Lo spazio della maschera. Il ricco connubio tra teatro e psicologia

"L’attore si maschera, e attraverso il suo “trucco” accede allo spazio della rappresentazione, si nasconde e si svela allo stesso tempo. Il teatro è un luogo di mezzo, non è la realtà, ma la richiama, la rappresenta, la sim

Martedi, 26/02/2013 - La maschera è un oggetto pieno di sfumature. Utilizzata in contesti scenici e rituali è, fin dall’antichità, un potentissimo operatore di sdoppiamento. Indossare la maschera significa diventare qualcos’altro, qualcun altro. L’attore si maschera, e attraverso il suo “trucco” accede allo spazio della rappresentazione, si nasconde e si svela allo stesso tempo. Il teatro è un luogo di mezzo, non è la realtà, ma la richiama, la rappresenta, la simula; a volte la contraddice, anche, ma in un modo che comunque offre agli spettatori un gancio a cui aggrapparsi e attraverso cui farsi trasportare dentro la scena.
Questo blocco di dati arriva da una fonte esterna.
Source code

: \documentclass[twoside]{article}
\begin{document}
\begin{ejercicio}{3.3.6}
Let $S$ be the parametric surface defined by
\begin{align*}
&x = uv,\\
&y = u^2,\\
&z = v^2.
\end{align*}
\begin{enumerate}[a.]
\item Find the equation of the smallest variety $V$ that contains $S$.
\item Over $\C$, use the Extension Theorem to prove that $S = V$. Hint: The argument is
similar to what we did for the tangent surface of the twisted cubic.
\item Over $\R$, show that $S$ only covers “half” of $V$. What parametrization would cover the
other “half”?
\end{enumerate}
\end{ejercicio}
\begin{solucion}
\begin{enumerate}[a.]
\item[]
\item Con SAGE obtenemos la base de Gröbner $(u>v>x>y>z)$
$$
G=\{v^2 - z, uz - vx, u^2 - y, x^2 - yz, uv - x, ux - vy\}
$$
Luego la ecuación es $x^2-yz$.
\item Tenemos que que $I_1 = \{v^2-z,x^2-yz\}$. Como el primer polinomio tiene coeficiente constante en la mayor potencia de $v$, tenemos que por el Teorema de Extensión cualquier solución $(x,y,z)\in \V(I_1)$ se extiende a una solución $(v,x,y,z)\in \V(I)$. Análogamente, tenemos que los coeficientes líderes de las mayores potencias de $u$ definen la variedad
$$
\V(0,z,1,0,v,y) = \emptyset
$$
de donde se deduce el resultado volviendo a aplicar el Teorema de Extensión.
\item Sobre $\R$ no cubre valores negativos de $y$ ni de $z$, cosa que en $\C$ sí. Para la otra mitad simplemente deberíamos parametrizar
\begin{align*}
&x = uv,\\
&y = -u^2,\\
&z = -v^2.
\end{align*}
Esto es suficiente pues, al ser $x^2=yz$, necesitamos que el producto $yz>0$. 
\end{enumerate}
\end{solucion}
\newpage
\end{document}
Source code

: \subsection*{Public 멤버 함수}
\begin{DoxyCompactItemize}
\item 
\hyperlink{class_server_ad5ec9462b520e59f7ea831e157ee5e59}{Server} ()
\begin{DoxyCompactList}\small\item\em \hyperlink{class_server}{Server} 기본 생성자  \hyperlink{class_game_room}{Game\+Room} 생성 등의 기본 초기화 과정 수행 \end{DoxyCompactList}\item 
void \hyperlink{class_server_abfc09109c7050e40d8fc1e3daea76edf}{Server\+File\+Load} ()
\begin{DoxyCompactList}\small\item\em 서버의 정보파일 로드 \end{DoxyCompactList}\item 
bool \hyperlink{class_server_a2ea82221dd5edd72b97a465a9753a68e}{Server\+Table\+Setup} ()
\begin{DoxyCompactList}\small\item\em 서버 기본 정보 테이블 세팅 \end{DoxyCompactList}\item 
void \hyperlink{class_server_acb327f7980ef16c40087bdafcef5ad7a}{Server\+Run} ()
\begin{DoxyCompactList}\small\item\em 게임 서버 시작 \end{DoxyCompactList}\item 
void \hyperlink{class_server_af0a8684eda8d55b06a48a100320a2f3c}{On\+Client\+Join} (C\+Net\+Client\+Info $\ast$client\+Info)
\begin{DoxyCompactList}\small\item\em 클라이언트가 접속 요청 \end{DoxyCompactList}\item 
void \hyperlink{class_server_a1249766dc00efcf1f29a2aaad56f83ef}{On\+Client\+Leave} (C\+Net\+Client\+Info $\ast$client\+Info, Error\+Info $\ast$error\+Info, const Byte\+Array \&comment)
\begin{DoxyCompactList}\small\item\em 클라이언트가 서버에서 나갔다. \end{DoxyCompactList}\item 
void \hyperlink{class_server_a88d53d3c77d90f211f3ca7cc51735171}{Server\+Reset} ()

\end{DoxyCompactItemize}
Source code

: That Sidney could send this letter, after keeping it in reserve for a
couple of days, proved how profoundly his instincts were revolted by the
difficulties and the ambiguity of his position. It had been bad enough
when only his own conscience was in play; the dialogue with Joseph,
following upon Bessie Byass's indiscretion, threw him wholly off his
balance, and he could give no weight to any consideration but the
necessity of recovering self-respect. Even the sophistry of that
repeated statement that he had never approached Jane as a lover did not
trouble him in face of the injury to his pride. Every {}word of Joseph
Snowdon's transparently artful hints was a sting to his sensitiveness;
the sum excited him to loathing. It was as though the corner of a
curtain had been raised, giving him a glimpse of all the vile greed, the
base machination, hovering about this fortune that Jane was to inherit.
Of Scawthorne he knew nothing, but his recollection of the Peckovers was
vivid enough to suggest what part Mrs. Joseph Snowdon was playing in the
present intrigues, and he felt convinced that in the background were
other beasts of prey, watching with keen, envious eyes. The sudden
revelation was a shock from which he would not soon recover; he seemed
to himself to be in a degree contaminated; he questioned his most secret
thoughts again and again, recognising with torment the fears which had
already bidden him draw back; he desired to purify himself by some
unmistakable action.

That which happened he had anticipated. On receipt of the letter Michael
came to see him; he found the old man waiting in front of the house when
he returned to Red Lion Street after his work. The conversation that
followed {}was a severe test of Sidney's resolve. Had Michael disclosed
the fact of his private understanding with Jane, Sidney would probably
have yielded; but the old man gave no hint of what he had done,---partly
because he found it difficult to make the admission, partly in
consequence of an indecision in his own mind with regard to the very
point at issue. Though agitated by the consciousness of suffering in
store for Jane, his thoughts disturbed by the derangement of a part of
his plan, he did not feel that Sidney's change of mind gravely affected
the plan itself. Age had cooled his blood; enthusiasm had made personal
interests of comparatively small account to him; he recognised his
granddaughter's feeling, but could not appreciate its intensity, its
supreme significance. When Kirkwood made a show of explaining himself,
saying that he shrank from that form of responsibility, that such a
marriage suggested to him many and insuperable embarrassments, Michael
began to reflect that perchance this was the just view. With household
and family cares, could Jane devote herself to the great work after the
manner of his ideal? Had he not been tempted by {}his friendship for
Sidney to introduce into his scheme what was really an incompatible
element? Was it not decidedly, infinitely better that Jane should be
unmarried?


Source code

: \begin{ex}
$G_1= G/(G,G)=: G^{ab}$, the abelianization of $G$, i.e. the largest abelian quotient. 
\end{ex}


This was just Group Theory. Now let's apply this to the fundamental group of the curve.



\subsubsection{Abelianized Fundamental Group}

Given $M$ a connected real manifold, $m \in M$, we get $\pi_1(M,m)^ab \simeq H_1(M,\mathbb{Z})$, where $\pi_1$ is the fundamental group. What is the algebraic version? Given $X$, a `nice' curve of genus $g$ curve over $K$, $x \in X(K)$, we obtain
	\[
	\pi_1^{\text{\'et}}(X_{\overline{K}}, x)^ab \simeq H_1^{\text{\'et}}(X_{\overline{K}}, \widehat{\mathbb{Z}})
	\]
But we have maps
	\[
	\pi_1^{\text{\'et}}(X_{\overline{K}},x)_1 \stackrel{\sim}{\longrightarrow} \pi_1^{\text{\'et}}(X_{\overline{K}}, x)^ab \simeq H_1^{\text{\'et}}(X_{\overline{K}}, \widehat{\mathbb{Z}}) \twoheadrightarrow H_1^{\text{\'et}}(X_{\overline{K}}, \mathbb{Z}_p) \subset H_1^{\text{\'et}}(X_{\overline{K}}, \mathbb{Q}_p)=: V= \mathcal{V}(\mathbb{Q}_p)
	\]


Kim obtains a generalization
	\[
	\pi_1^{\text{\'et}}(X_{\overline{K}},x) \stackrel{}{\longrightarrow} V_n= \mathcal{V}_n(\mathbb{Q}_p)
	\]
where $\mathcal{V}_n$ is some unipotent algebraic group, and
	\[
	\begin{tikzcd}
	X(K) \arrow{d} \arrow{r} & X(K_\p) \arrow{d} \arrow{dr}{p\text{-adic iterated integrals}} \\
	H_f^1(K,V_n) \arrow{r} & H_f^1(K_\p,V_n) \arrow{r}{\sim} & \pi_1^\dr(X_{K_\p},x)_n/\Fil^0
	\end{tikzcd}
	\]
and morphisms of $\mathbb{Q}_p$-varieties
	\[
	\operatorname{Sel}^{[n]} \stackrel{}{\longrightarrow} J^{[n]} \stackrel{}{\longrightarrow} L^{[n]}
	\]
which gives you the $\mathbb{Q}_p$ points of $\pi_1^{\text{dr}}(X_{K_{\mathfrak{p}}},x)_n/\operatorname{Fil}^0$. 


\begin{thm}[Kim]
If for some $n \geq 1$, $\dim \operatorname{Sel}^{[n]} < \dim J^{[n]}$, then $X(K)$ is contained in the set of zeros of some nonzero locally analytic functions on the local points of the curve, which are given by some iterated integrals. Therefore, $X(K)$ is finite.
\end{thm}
Il mascheramento opera nella dimensione tra il corporeo e l’incorporeo, tra l’immagine e l’essenza, tra il dentro e il fuori, tra me e non me. È lo spazio transazionale teorizzato dallo psicanalista inglese Donald Winnicott, quello spazio interstiziale tra me e il mondo, tra l’identità e la rappresentazione dove si annida la facoltà di fantasticare, di giocare, di creare.

Nell’antica Grecia l’attore era l’ipocrita, dalla matrice linguistica upo-krisis, intorno alla crisi, dove per crisi si intende il momento cruciale della svolta, dell’apertura verso una nuova e più evoluta possibilità di comprensione. Il teatro assume dunque una doppia valenza: dalla parte dello spettatore consente ad un tempo l’identificazione con le passioni messe in scena e la possibilità di dislocarle fuori da sé, producendo un processo catartico di sollievo da esse; dalla parte dell’attore consente di trovare dentro di sé il vissuto emotivo richiesto dalla scena, rendendolo – anche in questo caso - fuori di sé, fruibile all’esterno, nel gioco empatico delle maschere indossate e consegnate all’Altro. La maschera cela e rivela, in un processo attivo dove chi l’indossa non la subisce, ma la vive e la elabora, la ri-flette.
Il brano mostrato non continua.